Well the data that is in there now doesn't seem terribly good, so much better would be to replace it with something else. There's got to be published sources that have used large representative samples. Any ideas of where to look? - Taxman Talk 18:38, 30 November 2005 (UTC)

Ok I did some searching and found corpus linguistics, which seems a much better way to do it. Summary statistics on the prominent corpus' such as the Brown Corpus and the British National Corpus seems much more valuable than what is in the article. Only I couldn't find them. All I could find when searching was this that lists some interesting letter frequencies in various languages, but they appear to be just from some guys webpage that calculated them. Help on finding summary statistics on the corpus' would be great. - Taxman Talk 22:02, 30 November 2005 (UTC)

You've all misunderstood the original quoted article. The frequencies given in the Wikipedia article are correct; note that they all match the second source quoted of British National Corpus to the accuracy given. The mistake was that the title "Tom's Letter Frequencies (in order)" in the center of the page is NOT the caption to the table above; rather, it is the heading for the paragraph and table BELOW. Note that the paragraph even says it is "below" and also that the second table, based on the 15,000 letter sample, is in "order" of frequency. Thus, the original Wikipedia article should stand as being accurate. (JPP)

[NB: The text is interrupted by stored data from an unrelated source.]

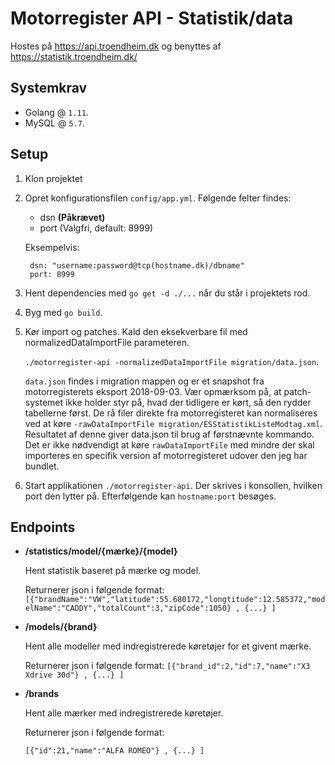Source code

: # Motorregister API - Statistik/data

Hostes på https://api.troendheim.dk og benyttes af https://statistik.troendheim.dk/

## Systemkrav
- Golang @ `1.11`.
- MySQL @ `5.7`.

## Setup
1) Klon projektet
2) Opret konfigurationsfilen `config/app.yml`. Følgende felter findes:
    - dsn **(Påkrævet)**
    - port (Valgfri, default: 8999)

    Eksempelvis:
    ```
     dsn: "username:password@tcp(hostname.dk)/dbname"
     port: 8999
    ```
2) Hent dependencies med `go get -d ./...` når du står i projektets rod.
3) Byg med `go build`. 
4) Kør import og patches. Kald den eksekverbare fil med normalizedDataImportFile parameteren. 
    
    `./motorregister-api -normalizedDataImportFile migration/data.json`.
     
     `data.json` findes i migration mappen og er et snapshot fra motorregisterets eksport  2018-09-03. Vær opmærksom på, at patch-systemet ikke holder styr på, hvad der tidligere er kørt, så den rydder tabellerne først. De rå filer direkte fra motorregisteret kan normaliseres ved at køre `-rawDataImportFile migration/ESStatistikListeModtag.xml`. Resultatet af denne giver data.json til brug af førstnævnte kommando. Det er ikke nødvendigt at køre `rawDataImportFile` med mindre der skal importeres en specifik version af motorregisteret udover den jeg har bundlet.
5) Start applikationen `./motorregister-api`. Der skrives i konsollen, hvilken port den lytter på. Efterfølgende kan `hostname:port` besøges.

## Endpoints
- **/statistics/model/{mærke}/{model}**

    Hent statistik baseret på mærke og model. 
    
    Returnerer json i følgende format:
    `[{"brandName":"VW","latitude":55.680172,"longtitude":12.585372,"modelName":"CADDY","totalCount":3,"zipCode":1050} , {...} ]` 

- **/models/{brand}**

    Hent alle modeller med indregistrerede køretøjer for et givent mærke.
    
    Returnerer json i følgende format:
    `[{"brand_id":2,"id":7,"name":"X3 Xdrive 30d"} , {...} ]`
    
- **/brands**

    Hent alle mærker med indregistrerede køretøjer.
    
    Returnerer json i følgende format:

    `[{"id":21,"name":"ALFA ROMEO"} , {...} ]`
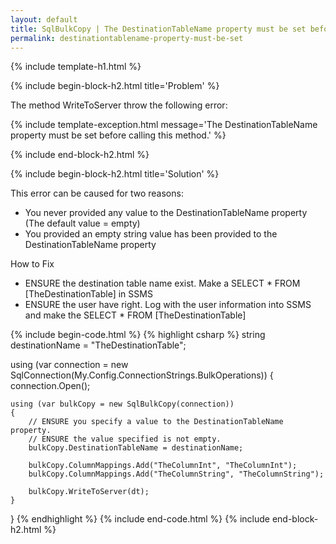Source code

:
 ```yaml
---
layout: default
title: SqlBulkCopy | The DestinationTableName property must be set before calling this method.
permalink: destinationtablename-property-must-be-set
---
```


{% include template-h1.html %}

{% include begin-block-h2.html title='Problem' %}

<p>
The method WriteToServer throw the following error:
</p>

{% include template-exception.html message='The DestinationTableName property must be set before calling this method.' %}

{% include end-block-h2.html %}

{% include begin-block-h2.html title='Solution' %}

This error can be caused for two reasons:

- You never provided any value to the DestinationTableName property (The default value = empty)
- You provided an empty string value has been provided to the DestinationTableName property

How to Fix

- ENSURE the destination table name exist. Make a SELECT * FROM [TheDestinationTable] in SSMS
- ENSURE the user have right. Log with the user information into SSMS and make the SELECT * FROM [TheDestinationTable]

{% include begin-code.html %}
{% highlight csharp %}
string destinationName = "TheDestinationTable";

using (var connection = new SqlConnection(My.Config.ConnectionStrings.BulkOperations))
{
    connection.Open();

    using (var bulkCopy = new SqlBulkCopy(connection))
    {
        // ENSURE you specify a value to the DestinationTableName property.
        // ENSURE the value specified is not empty.
        bulkCopy.DestinationTableName = destinationName;

        bulkCopy.ColumnMappings.Add("TheColumnInt", "TheColumnInt");
        bulkCopy.ColumnMappings.Add("TheColumnString", "TheColumnString");

        bulkCopy.WriteToServer(dt);
    }
}
{% endhighlight %}
{% include end-code.html %}
{% include end-block-h2.html %}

Is the factual accuracy still disputed? Argyriou 20:09, 3 July 2006 (UTC)
It appears that the four following sections are still based upon that 15,000-char analysis. If there are no objections, I think I'll remove those four sections and attribute the rest above them to "Cryptographical Mathematics" by Robert Edward Lewand. Now, are we sure on the title? "Cryptological Mathematics" gets many more google hits. ([1], [2]). ((signature added later - comment by User:Frencheigh, PDT 15:59, 5 July 2006))
I've removed the {{disputed}} label. The sections User:Frencheigh removed can be found at [3] Argyriou 21:58, 11 July 2006 (UTC)
Directly above i was referring to the "Top 10 beginning of word letters", "Top 10 end of word letters", "Most common bigrams (in order)", and "Most common trigrams (in order)" sections, which were present during the above discussion, unlike the other Project Gutenberg ones I deleted recently (on account of their being OR, see farther up). I suppose I'll leave it for a bit again and clarify; I intend to remove all sections but "Relative frequencies of letters", "See also", and "External links", because the others are from the 15000-char analysis. Frencheigh 08:41, 12 July 2006 (UTC)
Done. Frencheigh 20:15, 19 July 2006 (UTC)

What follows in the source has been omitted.